VoiceLayer is not designed as:

  • A traditional IME candidate window
  • A subtitle-only transcriber
  • A browser-only extension
  • A cloud-only voice assistant

Architecture

  • crates/voicelayer-core: shared domain types and injection planning
  • crates/voicelayer-doc-test-utils: dev-only helpers shared by the workspace's repository-wide markdown guard tests
  • crates/voicelayerd: Unix-socket daemon and /v1 control API
  • crates/vl: CLI/TUI entry point and operator tooling
  • crates/vl-desktop: interactive GUI shell that talks to the daemon over the same socket
  • python/voicelayer_orchestrator: JSON-RPC worker protocol and provider orchestration entry point
  • systemd/: user-service templates for the daemon and the optional persistent whisper-server
  • scripts/install.sh: one-shot installer that builds release binaries and seeds ~/.local/bin/, ~/.config/systemd/user/, and ~/.config/voicelayer/
  • docs/: architecture, host strategy, and operations documentation
  • openapi/: local API contract

Current Status

Shipped today:

  • Rust workspace with voicelayer-core, voicelayerd, vl, and vl-desktop
  • /v1 control API over a Unix domain socket with Server-Sent Events at /v1/events/stream
  • One-shot and fixed-duration segmented live dictation (POST /v1/sessions/dictation with segmentation.mode = one_shot | fixed), with per-segment segment_recorded / segment_transcribed events and a concatenated transcript on stop
  • vl dictation foreground-ptt alternate-screen panel with hold-to-record, transcript scrolling, clipboard restore, and tmux / WezTerm / Kitty targets
  • vl-desktop GUI overlay that shares the same socket, session state, and event stream as the CLI
  • Real ASR via whisper.cpp: one-shot whisper-cli plus an optional persistent whisper-server endpoint (with autostart) for warm-model reuse
  • Optional silero-vad pre-pass inside the Python worker that trims non-speech before whisper
  • Optional Xiaomi MiMo-V2.5-ASR backend (CUDA-only, opt-in via provider_id) for multilingual and quality-priority transcription, selectable per-request on /v1/transcriptions and per-session on the dictation pipeline (vl dictation start --provider-id mimo_v2_5_asr, vl record-transcribe --provider-id ..., vl dictation foreground-ptt --provider-id ...); see docs/guides/local-asr-provider.md
  • Real LLM integration via OpenAI-compatible chat completions, with optional llama-server autostart for local endpoints
  • Live Rust↔Python stdio JSON-RPC bridge through the uv-managed project environment
  • systemd user units for voicelayerd and the optional whisper-server, plus scripts/install.sh
  • vl doctor surfaces recorder diagnostics, whisper mode (cli / server / unconfigured), LLM reachability, portal support, and systemd unit state

Not yet implemented (documented and scoped):

  • GNOME portal hotkey binding beyond availability probing
  • AT-SPI writable target discovery
  • Always-on background microphone and mid-utterance partial transcripts
  • VAD-driven segmentation boundaries at the recorder layer (fixed-duration segmentation is shipped; adaptive VAD-driven segmentation is a later stage)
  • .deb packaging

Development

Requirements

  • Rust 1.88+
  • Python 3.12+
  • uv 0.11+
  • Ubuntu with PipeWire

Verification Chain

The authoritative commands every change must pass before merge (also mirrored in CLAUDE.md):

cargo fmt --all
cargo clippy --all-targets --all-features -- -D warnings
cargo test --all
uv sync --group dev
uv run ruff check python tests/python
uv run ruff format --check python tests/python
uv run pytest -q tests/python

Python commands in this repository should always run through uv.

Worker Runtime

The daemon and CLI launch the Python worker from the project-managed environment.
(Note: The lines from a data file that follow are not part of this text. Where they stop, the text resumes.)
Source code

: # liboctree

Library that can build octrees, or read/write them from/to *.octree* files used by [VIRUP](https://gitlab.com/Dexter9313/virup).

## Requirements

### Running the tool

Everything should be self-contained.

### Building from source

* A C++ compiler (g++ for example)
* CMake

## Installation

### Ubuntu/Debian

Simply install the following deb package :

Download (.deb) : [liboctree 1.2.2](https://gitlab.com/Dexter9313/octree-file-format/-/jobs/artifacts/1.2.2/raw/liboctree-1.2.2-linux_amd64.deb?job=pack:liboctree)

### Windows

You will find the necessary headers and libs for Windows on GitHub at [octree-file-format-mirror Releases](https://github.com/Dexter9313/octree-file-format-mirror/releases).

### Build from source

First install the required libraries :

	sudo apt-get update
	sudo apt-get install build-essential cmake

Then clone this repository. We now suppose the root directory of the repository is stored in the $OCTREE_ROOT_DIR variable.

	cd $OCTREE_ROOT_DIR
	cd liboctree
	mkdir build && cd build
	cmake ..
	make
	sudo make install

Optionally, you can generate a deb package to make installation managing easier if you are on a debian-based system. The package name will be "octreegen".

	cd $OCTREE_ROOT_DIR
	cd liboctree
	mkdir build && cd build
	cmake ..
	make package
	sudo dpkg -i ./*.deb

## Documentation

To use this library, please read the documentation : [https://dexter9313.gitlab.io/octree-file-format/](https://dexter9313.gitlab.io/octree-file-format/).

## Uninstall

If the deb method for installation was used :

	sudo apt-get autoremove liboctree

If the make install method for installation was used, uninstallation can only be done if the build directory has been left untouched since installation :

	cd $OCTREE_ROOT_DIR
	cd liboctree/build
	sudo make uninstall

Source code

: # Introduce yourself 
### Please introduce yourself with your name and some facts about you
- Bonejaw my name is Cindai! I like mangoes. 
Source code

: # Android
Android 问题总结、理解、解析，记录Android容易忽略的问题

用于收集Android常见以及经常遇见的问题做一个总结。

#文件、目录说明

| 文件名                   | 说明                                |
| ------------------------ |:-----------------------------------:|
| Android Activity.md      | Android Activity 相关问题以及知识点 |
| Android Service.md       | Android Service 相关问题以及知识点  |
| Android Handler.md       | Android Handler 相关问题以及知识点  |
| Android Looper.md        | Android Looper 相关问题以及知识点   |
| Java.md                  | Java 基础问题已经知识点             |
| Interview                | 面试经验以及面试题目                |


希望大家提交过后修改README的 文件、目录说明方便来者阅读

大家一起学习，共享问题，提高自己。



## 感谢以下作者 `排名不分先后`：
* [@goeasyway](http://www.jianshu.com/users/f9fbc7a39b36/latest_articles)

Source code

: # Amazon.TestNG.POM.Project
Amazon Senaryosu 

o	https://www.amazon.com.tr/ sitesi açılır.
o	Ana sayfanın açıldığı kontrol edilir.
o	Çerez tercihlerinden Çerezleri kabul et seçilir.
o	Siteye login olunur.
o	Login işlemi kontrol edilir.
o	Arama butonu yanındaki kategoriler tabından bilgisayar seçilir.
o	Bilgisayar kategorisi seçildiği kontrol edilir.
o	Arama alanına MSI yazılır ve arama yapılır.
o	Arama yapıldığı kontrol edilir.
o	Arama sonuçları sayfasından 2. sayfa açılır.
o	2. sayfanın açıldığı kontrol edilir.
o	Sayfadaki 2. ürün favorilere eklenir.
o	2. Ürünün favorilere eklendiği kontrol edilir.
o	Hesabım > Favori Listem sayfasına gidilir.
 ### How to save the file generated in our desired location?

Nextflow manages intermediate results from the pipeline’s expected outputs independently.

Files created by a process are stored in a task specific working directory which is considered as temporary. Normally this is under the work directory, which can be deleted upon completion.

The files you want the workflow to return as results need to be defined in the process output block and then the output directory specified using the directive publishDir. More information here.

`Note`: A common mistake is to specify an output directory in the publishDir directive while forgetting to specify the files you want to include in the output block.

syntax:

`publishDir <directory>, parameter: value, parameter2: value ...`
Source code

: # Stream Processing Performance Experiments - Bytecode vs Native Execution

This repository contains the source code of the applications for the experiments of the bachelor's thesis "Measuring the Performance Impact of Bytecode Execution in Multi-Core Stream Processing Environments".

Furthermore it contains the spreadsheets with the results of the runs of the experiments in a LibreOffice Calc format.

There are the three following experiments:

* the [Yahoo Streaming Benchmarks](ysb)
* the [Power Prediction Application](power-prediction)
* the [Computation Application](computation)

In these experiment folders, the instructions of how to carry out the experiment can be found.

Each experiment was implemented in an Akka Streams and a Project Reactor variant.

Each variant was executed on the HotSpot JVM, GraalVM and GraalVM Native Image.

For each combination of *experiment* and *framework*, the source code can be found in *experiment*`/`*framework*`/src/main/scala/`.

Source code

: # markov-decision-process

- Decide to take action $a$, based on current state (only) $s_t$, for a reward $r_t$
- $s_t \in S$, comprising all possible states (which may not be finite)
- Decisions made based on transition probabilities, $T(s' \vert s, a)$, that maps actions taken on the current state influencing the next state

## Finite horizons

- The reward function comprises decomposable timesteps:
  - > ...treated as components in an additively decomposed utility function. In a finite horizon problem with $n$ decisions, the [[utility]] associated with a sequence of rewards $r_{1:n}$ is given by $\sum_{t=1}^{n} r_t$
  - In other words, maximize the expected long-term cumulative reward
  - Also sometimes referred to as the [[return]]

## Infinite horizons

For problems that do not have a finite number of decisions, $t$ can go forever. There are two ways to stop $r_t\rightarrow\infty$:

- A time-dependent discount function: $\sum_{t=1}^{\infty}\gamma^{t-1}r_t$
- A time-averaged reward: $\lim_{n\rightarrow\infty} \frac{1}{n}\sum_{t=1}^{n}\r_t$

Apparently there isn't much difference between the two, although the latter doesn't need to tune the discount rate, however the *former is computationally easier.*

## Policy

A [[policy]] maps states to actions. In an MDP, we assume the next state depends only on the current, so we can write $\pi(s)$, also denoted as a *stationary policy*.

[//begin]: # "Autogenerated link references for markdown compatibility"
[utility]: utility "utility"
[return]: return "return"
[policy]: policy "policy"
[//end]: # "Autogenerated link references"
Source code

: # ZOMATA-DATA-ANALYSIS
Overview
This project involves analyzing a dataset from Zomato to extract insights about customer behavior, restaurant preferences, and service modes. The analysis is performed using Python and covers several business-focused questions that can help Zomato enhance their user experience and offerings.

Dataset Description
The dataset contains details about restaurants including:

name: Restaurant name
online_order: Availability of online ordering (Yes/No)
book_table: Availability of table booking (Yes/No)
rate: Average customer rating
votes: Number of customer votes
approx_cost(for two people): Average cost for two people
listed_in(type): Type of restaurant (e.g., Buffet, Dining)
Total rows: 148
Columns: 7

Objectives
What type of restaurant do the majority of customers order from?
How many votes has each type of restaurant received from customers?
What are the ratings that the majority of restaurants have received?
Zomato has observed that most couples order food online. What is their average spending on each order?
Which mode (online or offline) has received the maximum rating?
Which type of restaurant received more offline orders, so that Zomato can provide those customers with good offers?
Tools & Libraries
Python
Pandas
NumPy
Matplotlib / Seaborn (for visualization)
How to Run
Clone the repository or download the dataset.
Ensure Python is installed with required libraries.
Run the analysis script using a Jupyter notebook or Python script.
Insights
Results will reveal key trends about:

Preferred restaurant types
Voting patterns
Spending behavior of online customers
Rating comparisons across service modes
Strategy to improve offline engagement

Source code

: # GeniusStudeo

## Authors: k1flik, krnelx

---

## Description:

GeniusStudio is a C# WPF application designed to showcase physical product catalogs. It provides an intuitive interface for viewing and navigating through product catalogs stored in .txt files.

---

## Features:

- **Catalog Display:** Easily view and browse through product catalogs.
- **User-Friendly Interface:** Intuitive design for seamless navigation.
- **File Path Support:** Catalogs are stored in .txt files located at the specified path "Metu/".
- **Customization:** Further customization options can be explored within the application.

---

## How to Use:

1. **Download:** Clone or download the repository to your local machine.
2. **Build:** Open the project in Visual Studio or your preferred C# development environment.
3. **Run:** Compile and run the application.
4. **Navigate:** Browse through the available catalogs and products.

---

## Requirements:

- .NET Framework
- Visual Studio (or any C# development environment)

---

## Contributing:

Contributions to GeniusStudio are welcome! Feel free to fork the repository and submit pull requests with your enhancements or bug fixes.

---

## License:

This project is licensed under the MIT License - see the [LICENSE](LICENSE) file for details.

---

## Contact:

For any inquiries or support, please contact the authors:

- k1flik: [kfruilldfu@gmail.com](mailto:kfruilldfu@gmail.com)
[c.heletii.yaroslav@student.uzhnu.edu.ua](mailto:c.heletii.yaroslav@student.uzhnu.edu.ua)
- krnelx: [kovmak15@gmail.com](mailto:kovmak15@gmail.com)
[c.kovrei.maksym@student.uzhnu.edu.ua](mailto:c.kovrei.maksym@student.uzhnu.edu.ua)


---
Resolution order is:

  1. VOICELAYER_PROJECT_ROOT/.venv/bin/python -m voicelayer_orchestrator.worker
  2. uv run --project <project_root> python -m voicelayer_orchestrator.worker

If you run the daemon outside the repository root, set VOICELAYER_PROJECT_ROOT explicitly. When a local LLM endpoint is configured, vl doctor also probes endpoint reachability through /v1/models. If VOICELAYER_LLM_AUTO_START=true, the worker can also auto-launch llama-server for local endpoints.

Run the Daemon

cargo run -p vl -- daemon run --project-root "$(pwd)"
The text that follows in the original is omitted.